▸ Task prompt: Which lines below include the string "Method"? Please show each one.
··· Information given
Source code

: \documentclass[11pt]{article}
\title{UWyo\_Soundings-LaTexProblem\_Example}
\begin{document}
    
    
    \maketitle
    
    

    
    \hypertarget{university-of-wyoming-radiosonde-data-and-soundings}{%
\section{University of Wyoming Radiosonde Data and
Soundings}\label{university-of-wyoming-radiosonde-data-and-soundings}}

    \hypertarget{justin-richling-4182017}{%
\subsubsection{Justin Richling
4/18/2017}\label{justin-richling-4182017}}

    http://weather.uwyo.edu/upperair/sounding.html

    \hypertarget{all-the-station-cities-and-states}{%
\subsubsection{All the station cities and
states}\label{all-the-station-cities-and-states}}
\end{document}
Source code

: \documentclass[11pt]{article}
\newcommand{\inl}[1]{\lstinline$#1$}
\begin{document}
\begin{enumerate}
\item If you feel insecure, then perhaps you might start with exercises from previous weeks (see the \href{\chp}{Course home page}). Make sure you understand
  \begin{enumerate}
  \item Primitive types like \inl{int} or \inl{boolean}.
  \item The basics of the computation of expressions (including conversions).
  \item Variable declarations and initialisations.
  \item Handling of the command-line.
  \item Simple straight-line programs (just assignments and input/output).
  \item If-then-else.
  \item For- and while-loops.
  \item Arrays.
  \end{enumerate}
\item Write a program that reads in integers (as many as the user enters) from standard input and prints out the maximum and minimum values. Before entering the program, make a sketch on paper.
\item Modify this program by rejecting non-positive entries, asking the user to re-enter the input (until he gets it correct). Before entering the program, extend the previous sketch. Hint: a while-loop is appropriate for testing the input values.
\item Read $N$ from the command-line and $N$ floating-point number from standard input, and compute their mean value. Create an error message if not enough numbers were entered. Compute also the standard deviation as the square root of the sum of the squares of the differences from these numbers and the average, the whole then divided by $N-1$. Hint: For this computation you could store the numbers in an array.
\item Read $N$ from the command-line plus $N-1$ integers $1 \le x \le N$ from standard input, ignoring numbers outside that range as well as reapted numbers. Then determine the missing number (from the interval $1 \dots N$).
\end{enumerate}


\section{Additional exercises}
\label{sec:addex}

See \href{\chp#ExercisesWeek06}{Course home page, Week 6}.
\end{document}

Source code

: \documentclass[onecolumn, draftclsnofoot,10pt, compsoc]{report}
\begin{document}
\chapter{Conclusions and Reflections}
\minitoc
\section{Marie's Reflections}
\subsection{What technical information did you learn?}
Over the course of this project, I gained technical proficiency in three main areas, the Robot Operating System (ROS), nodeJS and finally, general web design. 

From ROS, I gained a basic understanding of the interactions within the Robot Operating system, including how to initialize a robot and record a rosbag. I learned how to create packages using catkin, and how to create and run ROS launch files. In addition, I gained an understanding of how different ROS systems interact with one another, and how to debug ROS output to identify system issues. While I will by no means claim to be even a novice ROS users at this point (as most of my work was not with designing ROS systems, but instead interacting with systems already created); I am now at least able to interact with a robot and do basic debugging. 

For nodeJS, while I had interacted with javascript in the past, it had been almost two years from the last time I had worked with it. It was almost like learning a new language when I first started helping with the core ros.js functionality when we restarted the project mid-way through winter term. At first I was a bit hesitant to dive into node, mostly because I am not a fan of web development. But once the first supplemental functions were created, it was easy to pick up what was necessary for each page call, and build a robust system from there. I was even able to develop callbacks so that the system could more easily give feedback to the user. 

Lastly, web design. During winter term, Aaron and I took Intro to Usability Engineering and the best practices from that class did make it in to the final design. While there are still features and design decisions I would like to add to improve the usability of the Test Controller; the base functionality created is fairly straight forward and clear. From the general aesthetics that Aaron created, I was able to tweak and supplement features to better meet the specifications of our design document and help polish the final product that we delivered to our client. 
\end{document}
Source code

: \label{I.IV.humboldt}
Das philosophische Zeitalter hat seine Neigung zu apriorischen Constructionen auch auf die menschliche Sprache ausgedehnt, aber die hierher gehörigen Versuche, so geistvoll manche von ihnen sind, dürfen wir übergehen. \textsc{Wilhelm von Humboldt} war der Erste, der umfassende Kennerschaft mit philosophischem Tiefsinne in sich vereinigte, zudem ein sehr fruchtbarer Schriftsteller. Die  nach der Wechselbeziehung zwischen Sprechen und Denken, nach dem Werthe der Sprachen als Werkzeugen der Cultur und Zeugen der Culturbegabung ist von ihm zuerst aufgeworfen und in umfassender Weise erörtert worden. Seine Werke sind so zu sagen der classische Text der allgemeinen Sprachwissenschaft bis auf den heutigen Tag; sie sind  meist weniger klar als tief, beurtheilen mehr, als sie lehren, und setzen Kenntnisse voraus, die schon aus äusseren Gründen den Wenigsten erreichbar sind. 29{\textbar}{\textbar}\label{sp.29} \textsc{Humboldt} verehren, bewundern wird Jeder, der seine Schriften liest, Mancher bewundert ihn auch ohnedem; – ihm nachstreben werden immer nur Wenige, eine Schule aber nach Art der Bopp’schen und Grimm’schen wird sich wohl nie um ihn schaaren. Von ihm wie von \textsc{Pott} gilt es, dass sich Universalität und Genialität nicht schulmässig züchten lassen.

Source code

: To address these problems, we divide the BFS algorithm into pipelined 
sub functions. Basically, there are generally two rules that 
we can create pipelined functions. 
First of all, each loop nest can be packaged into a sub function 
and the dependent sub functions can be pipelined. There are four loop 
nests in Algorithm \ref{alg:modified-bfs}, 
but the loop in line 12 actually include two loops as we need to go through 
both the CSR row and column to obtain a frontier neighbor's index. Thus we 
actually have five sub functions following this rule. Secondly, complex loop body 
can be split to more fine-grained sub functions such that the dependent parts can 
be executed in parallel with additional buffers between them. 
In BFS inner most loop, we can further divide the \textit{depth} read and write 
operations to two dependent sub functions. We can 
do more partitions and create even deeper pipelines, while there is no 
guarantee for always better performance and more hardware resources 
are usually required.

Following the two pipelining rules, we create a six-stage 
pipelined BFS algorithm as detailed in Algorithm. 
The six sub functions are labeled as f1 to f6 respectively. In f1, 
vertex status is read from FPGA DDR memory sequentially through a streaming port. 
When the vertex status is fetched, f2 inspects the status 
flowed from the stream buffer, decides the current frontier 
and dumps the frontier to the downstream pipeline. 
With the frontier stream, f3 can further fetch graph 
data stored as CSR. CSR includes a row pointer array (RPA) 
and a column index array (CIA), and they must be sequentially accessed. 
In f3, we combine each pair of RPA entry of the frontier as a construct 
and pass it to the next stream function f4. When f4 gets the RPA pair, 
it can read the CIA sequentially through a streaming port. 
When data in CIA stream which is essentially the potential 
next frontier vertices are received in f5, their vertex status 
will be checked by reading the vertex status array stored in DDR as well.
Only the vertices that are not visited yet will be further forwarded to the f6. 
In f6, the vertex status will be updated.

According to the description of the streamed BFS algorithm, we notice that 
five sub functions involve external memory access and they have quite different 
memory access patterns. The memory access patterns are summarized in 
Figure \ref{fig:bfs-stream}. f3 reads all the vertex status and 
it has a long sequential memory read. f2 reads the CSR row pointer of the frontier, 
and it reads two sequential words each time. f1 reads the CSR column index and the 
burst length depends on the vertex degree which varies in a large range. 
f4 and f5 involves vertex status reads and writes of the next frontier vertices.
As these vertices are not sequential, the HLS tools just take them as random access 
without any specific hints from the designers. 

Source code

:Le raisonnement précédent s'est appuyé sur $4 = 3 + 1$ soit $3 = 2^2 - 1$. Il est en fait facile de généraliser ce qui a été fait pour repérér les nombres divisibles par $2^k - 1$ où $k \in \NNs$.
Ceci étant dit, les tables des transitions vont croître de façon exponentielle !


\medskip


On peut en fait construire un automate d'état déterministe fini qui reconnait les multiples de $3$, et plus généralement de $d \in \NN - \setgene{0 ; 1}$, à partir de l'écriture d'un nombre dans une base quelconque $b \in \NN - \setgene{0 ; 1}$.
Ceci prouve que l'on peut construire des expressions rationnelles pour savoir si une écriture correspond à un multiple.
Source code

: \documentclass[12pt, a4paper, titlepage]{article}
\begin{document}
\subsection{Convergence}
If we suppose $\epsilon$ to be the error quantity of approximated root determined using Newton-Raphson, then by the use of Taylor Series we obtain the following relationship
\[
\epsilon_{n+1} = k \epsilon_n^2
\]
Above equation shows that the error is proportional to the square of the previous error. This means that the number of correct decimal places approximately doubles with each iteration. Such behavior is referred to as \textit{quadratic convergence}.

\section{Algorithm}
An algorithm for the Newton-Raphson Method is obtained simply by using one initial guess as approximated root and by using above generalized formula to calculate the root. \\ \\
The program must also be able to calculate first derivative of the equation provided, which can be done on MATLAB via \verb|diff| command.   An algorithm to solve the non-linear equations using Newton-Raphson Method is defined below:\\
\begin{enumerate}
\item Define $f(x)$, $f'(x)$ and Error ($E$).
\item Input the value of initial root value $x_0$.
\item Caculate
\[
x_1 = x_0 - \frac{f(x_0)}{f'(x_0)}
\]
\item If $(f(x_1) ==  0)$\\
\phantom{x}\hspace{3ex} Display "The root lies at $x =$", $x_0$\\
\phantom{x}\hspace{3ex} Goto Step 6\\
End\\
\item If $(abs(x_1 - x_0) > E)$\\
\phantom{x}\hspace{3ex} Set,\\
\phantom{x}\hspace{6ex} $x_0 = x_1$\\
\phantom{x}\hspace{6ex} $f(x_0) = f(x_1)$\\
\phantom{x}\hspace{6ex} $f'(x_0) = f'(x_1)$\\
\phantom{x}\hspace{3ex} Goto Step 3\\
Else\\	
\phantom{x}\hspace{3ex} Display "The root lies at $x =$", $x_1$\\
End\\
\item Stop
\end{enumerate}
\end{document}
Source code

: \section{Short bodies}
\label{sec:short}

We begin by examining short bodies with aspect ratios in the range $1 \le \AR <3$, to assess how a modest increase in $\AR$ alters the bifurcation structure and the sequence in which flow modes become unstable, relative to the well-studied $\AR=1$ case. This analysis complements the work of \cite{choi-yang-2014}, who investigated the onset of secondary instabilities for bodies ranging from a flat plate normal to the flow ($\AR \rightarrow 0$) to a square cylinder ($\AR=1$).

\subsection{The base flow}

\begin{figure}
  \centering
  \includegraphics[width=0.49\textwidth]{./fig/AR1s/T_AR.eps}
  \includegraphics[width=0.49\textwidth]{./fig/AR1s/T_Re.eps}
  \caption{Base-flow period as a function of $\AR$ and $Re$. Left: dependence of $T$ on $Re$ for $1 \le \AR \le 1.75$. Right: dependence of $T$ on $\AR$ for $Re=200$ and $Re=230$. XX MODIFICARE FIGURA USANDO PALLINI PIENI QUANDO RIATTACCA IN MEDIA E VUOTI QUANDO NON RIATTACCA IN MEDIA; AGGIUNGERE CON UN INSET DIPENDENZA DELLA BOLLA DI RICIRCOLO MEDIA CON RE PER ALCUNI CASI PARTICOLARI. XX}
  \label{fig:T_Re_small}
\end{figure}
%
······
▸ Exercise solution:
An algorithm for the Newton-Raphson Method is obtained simply by using one initial guess as approximated root and by using above generalized formula to calculate the root. \\ \\
The program must also be able to calculate first derivative of the equation provided, which can be done on MATLAB via \verb|diff| command.   An algorithm to solve the non-linear equations using Newton-Raphson Method is defined below:\\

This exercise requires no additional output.